Children with specific phobias will anticipate and avoid the thing that triggers their fear, which can severely limit their activities. They may cry or throw tantrums to avoid the object of their distress, or experience physical symptoms like trembling, dizziness, and sweating.

Social Anxiety Disorder 

Most children are occasionally shy or self-conscious, but when a child (usually a teenager) is excessively worried about doing something embarrassing, or being judged negatively, she may have social anxiety disorder. Fear of doing something that may cause humiliation may prompt a child to avoid school or other social situations, and to cry or throw tantrums when pressured to go.
Some children have social anxiety focused on performing -- speaking in class, for instance, or ordering in restaurants and shopping in stores. Others also have anxiety in social situations even when they're not in the spotlight, which makes them fear going to school, eating in public, and using public toilets.

Selective Mutism

If a child is talkative in the privacy of home but unable to speak in school and other social situations, she may have selective mutism. Parents and teachers sometimes interpret this silence as wilful, but the child is actually paralyzed by extreme self-consciousness.
Selective mutism can cause a child severe distress -- she can't communicate even if she is in pain, or needs to use the bathroom -- and can prevent her from participating in school and other activities. Some children seem frozen, like deer in the headlights, when they are called upon to speak. Others will use gestures, facial expressions, and nodding to communicate without talking. Even at home, some will fall silent when anyone other than a family member is present.

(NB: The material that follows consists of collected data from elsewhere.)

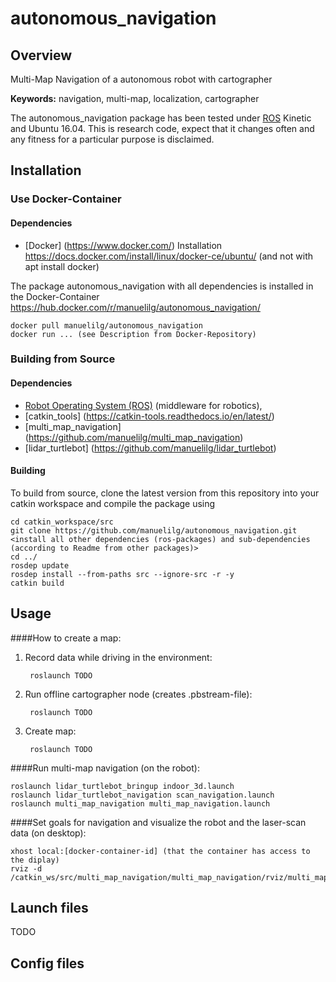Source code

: # autonomous_navigation

## Overview

Multi-Map Navigation of a autonomous robot with cartographer 

**Keywords:** navigation, multi-map, localization, cartographer


The autonomous_navigation package has been tested under [ROS] Kinetic and Ubuntu 16.04. This is research code, expect that it changes often and any fitness for a particular purpose is disclaimed.

## Installation


### Use Docker-Container

#### Dependencies

- [Docker] (https://www.docker.com/)
Installation https://docs.docker.com/install/linux/docker-ce/ubuntu/ (and not with apt install docker)

The package autonomous_navigation with all dependencies is installed in the Docker-Container
https://hub.docker.com/r/manuelilg/autonomous_navigation/

	docker pull manuelilg/autonomous_navigation
	docker run ... (see Description from Docker-Repository)
	
### Building from Source

#### Dependencies

- [Robot Operating System (ROS)](http://wiki.ros.org) (middleware for robotics),
- [catkin_tools] (https://catkin-tools.readthedocs.io/en/latest/)
- [multi_map_navigation] (https://github.com/manuelilg/multi_map_navigation)
- [lidar_turtlebot] (https://github.com/manuelilg/lidar_turtlebot)

#### Building

To build from source, clone the latest version from this repository into your catkin workspace and compile the package using

	cd catkin_workspace/src
	git clone https://github.com/manuelilg/autonomous_navigation.git
	<install all other dependencies (ros-packages) and sub-dependencies (according to Readme from other packages)>
	cd ../
	rosdep update
	rosdep install --from-paths src --ignore-src -r -y
	catkin build

## Usage

####How to create a map:

1. Record data while driving in the environment:

        roslaunch TODO
    
2. Run offline cartographer node (creates .pbstream-file):

        roslaunch TODO
    
3. Create map:

        roslaunch TODO

####Run multi-map navigation (on the robot):

    roslaunch lidar_turtlebot_bringup indoor_3d.launch
    roslaunch lidar_turtlebot_navigation scan_navigation.launch
    roslaunch multi_map_navigation multi_map_navigation.launch


####Set goals for navigation and visualize the robot and the laser-scan data (on desktop):

	xhost local:[docker-container-id] (that the container has access to the diplay)
	rviz -d /catkin_ws/src/multi_map_navigation/multi_map_navigation/rviz/multi_map.rviz


## Launch files

TODO


## Config files

[ROS]: http://www.ros.org
[rviz]: http://wiki.ros.org/rviz
[gazebo]: http://gazebosim.org/
[cartographer]: http://wiki.ros.org/cartographer
[sensor_msgs/Temperature]: http://docs.ros.org/api/sensor_msgs/html/msg/Temperature.html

Obsessive Compulsive Disorder

If a child is plagued with intense fears, and feels compelled to perform repetitive rituals to make them go away, he may have obsessive-compulsive disorder. Children with OCD are overwhelmed by unwanted thoughts and fears (obsessions), which they defuse, or neutralize, by repetitive actions (compulsions).
Common obsessions are fear of contamination, fear that they or someone close to them will be harmed, and fear that they themselves will do something terrible. They may compulsively wash their hands, lock and relock doors, or touch parts of their bodies symmetrically to neutralize the fear and make themselves comfortable. They may also repeatedly ask questions and seek reassurance, and they may insist that others participate in their rituals.

What To Do If Your Child May Need Help?

The first step in seeking help for a child is an evaluation. The clinician you see should have diagnostic expertise and should explain the sources of information she's going to use. It's a good idea to keep track of the behaviours that worry you and when they occur, to help identify possible triggers. A brief office visit with your child is not sufficient for a diagnosis.

In choosing a professional to treat your child, it's best to find someone trained to work with children -- a board certified child and adolescent psychiatrist, or a licensed psychologist. The clinician should explain clearly what a therapy entails, what it's effective for, why he recommends it, and the extent of his training and experience with it.